- Erriba
- Coordinates: 41°26′24″S 146°06′48″E﻿ / ﻿41.44000°S 146.11333°E
- Population: 47 (2016 census)
- Postcode(s): 7310
- Location: 37 km (23 mi) SW of Sheffield
- LGA(s): Kentish
- Region: North-west and west
- State electorate(s): Lyons
- Federal division(s): Lyons
Localities around Erriba:
| Nietta | Wilmot | Promised Land, Wilmot |
| South Nietta | Erriba | Staverton |
| Moina | Moina, Cethana | Cethana |

= Erriba, Tasmania =

Erriba is a rural locality in the local government area (LGA) of Kentish in the North-west and west LGA region of Tasmania. The locality is about 37 km south-west of the town of Sheffield.

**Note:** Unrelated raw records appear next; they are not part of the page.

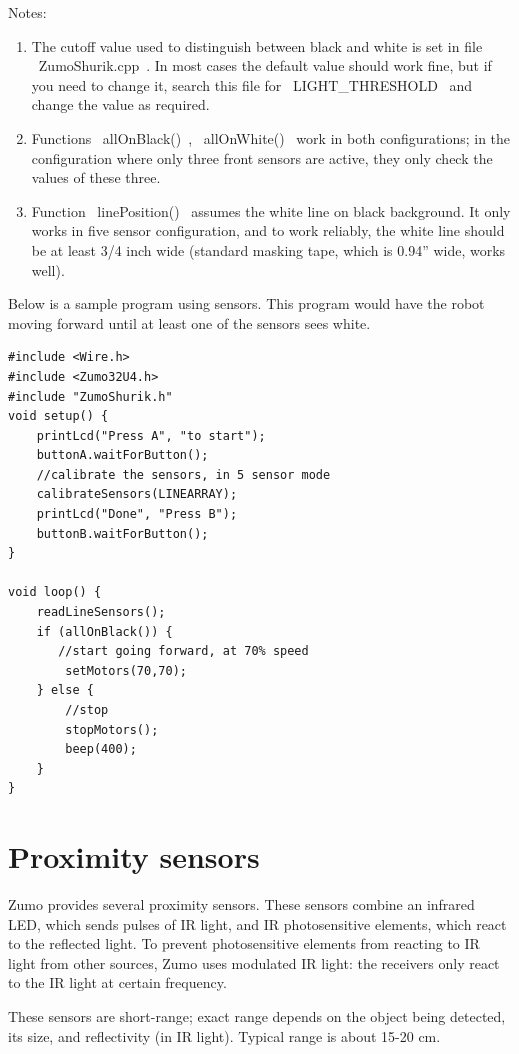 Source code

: \documentclass[oneside]{stml-l}
\numberwithin{figure}{chapter}
\begin{document}
Notes:
\begin{enumerate}
\item The cutoff value used to distinguish between black and white
is set in file ~ZumoShurik.cpp~. In most cases the default value
should work fine, but if you need to change it, search this file
for ~LIGHT_THRESHOLD~ and change the value as required.

\item Functions ~allOnBlack()~, ~allOnWhite()~ work in both configurations;
in the configuration where only three front sensors are active, they
only check the values of these three.

\item Function ~linePosition()~ assumes the white line on
black background. It only works in five sensor configuration, and
to work reliably, the white line should be at least 3/4 inch wide
(standard masking tape, which is 0.94'' wide, works well).

\end{enumerate}

 Below is a sample program using sensors. This program would have
 the robot moving forward until at least one of the sensors sees white.


 \begin{lstlisting}
#include <Wire.h>
#include <Zumo32U4.h>
#include "ZumoShurik.h"
void setup() {
    printLcd("Press A", "to start");
    buttonA.waitForButton();
    //calibrate the sensors, in 5 sensor mode
    calibrateSensors(LINEARRAY);
    printLcd("Done", "Press B");
    buttonB.waitForButton();
}

void loop() {
    readLineSensors();
    if (allOnBlack()) {
       //start going forward, at 70% speed
        setMotors(70,70);
    } else {
        //stop
        stopMotors();
        beep(400);
    }
}
\end{lstlisting}


\section{Proximity sensors}
Zumo provides several proximity sensors. These sensors combine an
infrared LED, which sends pulses of IR light, and IR photosensitive elements,
which react to the reflected light. To prevent photosensitive elements
from reacting to IR light from other sources, Zumo uses modulated
IR light: the receivers only react to the IR light at certain frequency.

These sensors are short-range; exact range depends on the object
being detected, its size,  and reflectivity (in IR light). Typical range
is about 15-20 cm.
\end{document}
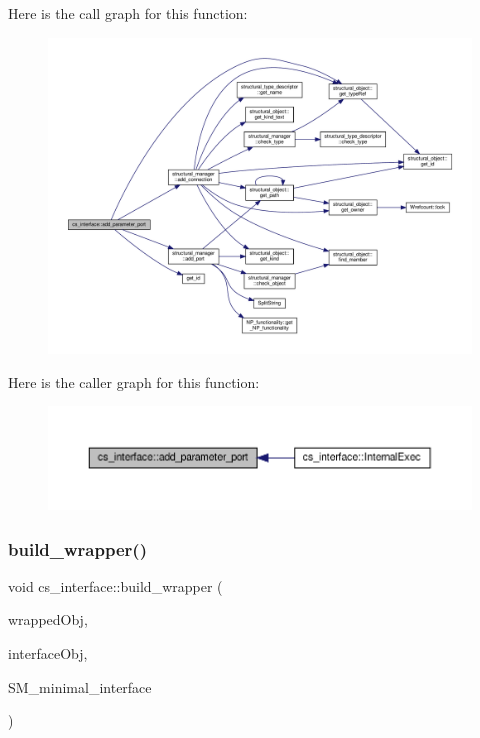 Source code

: Here is the call graph for this function\+:
\nopagebreak
\begin{figure}[H]
\begin{center}
\leavevmode
\includegraphics[width=350pt]{d1/dfa/classcs__interface_ab357b22ce264cfcbf7c82e74b5c7259d_cgraph}
\end{center}
\end{figure}
Here is the caller graph for this function\+:
\nopagebreak
\begin{figure}[H]
\begin{center}
\leavevmode
\includegraphics[width=350pt]{d1/dfa/classcs__interface_ab357b22ce264cfcbf7c82e74b5c7259d_icgraph}
\end{center}
\end{figure}
\mbox{\label{classcs__interface_a21c5ab8db76d61e95448213b99388792}} 
\subsubsection{\texorpdfstring{build\+\_\+wrapper()}{build\_wrapper()}}
{\footnotesize\ttfamily void cs\+\_\+interface\+::build\+\_\+wrapper (\begin{DoxyParamCaption}\item[{\hyperlink{structural__objects_8hpp_a8ea5f8cc50ab8f4c31e2751074ff60b2}{structural\+\_\+object\+Ref}}]{wrapped\+Obj,  }\item[{\hyperlink{structural__objects_8hpp_a8ea5f8cc50ab8f4c31e2751074ff60b2}{structural\+\_\+object\+Ref}}]{interface\+Obj,  }\item[{\hyperlink{structural__manager_8hpp_ab3136f0e785d8535f8d252a7b53db5b5}{structural\+\_\+manager\+Ref}}]{S\+M\+\_\+minimal\+\_\+interface }\end{DoxyParamCaption})}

The 2016 census recorded a population of 47 for the state suburb of Erriba.

==History==
Erriba was gazetted as a locality in 1965. The name is believed to be an Aboriginal word for “cockatoo”.

A post office of that name was opened in 1910.

==Geography==
The Wilmot River forms the western boundary, and the Forth River forms part of the eastern.

==Road infrastructure==
Route C132 (Cradle Mountain Road) passes through from north-east to south, and then follows the southern boundary for some distance.